The IDOE gave an example of how the proposed academic standards differ from the Common Core. In math, the Common Core reflects algebra 1, parts of algebra II and geometry. By contrast, Indiana’s new academic standards would include math components for students who choose to take trigonometry, finite math, probability and statistics, pre-calculus and calculus.
Students will again take the ISTEP in 2015. Work is underway on a new assessment aligned with the new academic standards, with the goal to have an updated test approved for 2016.
Ritz said it’s time to move away from the pass/fail measure of the ISTEP and begin monitoring students’ individual progress.
“What we need to have is an assessment to show us where our kids are performing,” she said. “We have no way of the data following the child in Indiana. [Students] fall through the cracks when they go from place to place to place.
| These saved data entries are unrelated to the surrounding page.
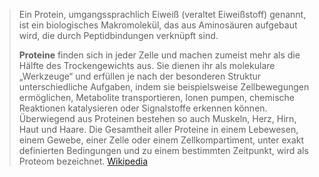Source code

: > Ein Protein, umgangssprachlich Eiweiß (veraltet Eiweißstoff) genannt, ist ein biologisches Makromolekül, das aus Aminosäuren aufgebaut wird, die durch Peptidbindungen verknüpft sind.
>
> **Proteine** finden sich in jeder Zelle und machen zumeist mehr als die Hälfte des Trockengewichts aus. Sie dienen ihr als molekulare „Werkzeuge“ und erfüllen je nach der besonderen Struktur unterschiedliche Aufgaben, indem sie beispielsweise Zellbewegungen ermöglichen, Metabolite transportieren, Ionen pumpen, chemische Reaktionen katalysieren oder Signalstoffe erkennen können. Überwiegend aus Proteinen bestehen so auch Muskeln, Herz, Hirn, Haut und Haare.
> Die Gesamtheit aller Proteine in einem Lebewesen, einem Gewebe, einer Zelle oder einem Zellkompartiment, unter exakt definierten Bedingungen und zu einem bestimmten Zeitpunkt, wird als Proteom bezeichnet.
> [Wikipedia](https://de.wikipedia.org/wiki/Protein)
We should pull up their information, know where their reading level is, know what their math is and get busy.”
The standards are posted online at www.in.gov/sboe/2505.htm. Public comments, national evaluator reports and supportive fact sheets also can be found online.
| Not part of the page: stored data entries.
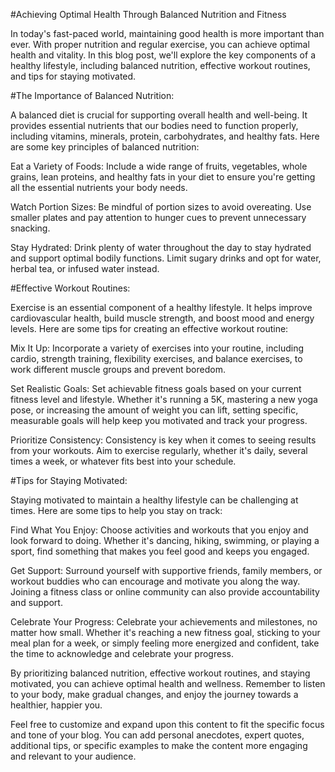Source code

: #Achieving Optimal Health Through Balanced Nutrition and Fitness

In today's fast-paced world, maintaining good health is more important than ever. With proper nutrition and regular exercise, you can achieve optimal health and vitality. In this blog post, we'll explore the key components of a healthy lifestyle, including balanced nutrition, effective workout routines, and tips for staying motivated.

#The Importance of Balanced Nutrition:

A balanced diet is crucial for supporting overall health and well-being. It provides essential nutrients that our bodies need to function properly, including vitamins, minerals, protein, carbohydrates, and healthy fats. Here are some key principles of balanced nutrition:

Eat a Variety of Foods: Include a wide range of fruits, vegetables, whole grains, lean proteins, and healthy fats in your diet to ensure you're getting all the essential nutrients your body needs.

Watch Portion Sizes: Be mindful of portion sizes to avoid overeating. Use smaller plates and pay attention to hunger cues to prevent unnecessary snacking.

Stay Hydrated: Drink plenty of water throughout the day to stay hydrated and support optimal bodily functions. Limit sugary drinks and opt for water, herbal tea, or infused water instead.

#Effective Workout Routines:

Exercise is an essential component of a healthy lifestyle. It helps improve cardiovascular health, build muscle strength, and boost mood and energy levels. Here are some tips for creating an effective workout routine:

Mix It Up: Incorporate a variety of exercises into your routine, including cardio, strength training, flexibility exercises, and balance exercises, to work different muscle groups and prevent boredom.

Set Realistic Goals: Set achievable fitness goals based on your current fitness level and lifestyle. Whether it's running a 5K, mastering a new yoga pose, or increasing the amount of weight you can lift, setting specific, measurable goals will help keep you motivated and track your progress.

Prioritize Consistency: Consistency is key when it comes to seeing results from your workouts. Aim to exercise regularly, whether it's daily, several times a week, or whatever fits best into your schedule.

#Tips for Staying Motivated:

Staying motivated to maintain a healthy lifestyle can be challenging at times. Here are some tips to help you stay on track:

Find What You Enjoy: Choose activities and workouts that you enjoy and look forward to doing. Whether it's dancing, hiking, swimming, or playing a sport, find something that makes you feel good and keeps you engaged.

Get Support: Surround yourself with supportive friends, family members, or workout buddies who can encourage and motivate you along the way. Joining a fitness class or online community can also provide accountability and support.

Celebrate Your Progress: Celebrate your achievements and milestones, no matter how small. Whether it's reaching a new fitness goal, sticking to your meal plan for a week, or simply feeling more energized and confident, take the time to acknowledge and celebrate your progress.

By prioritizing balanced nutrition, effective workout routines, and staying motivated, you can achieve optimal health and wellness. Remember to listen to your body, make gradual changes, and enjoy the journey towards a healthier, happier you.

Feel free to customize and expand upon this content to fit the specific focus and tone of your blog. You can add personal anecdotes, expert quotes, additional tips, or specific examples to make the content more engaging and relevant to your audience.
Ritz also discussed literacy, early learning and career and technical education with members of the Rotary Club. She fielded questions about the state’s preschool pilot, teacher evaluations and how parents can be involved in school turnaround.
She then took a tour of Peru High School, starting with the Peru Community Schools Art Gallery. School administrators also showed Ritz the library, career development center and several classrooms.
“I wanted her to see how proud we are of our kids at Peru,” said Superintendent Chuck Brimbury. “Superintendent Ritz coming up to see first-hand what’s going on at Peru High School is a big boost to morale.”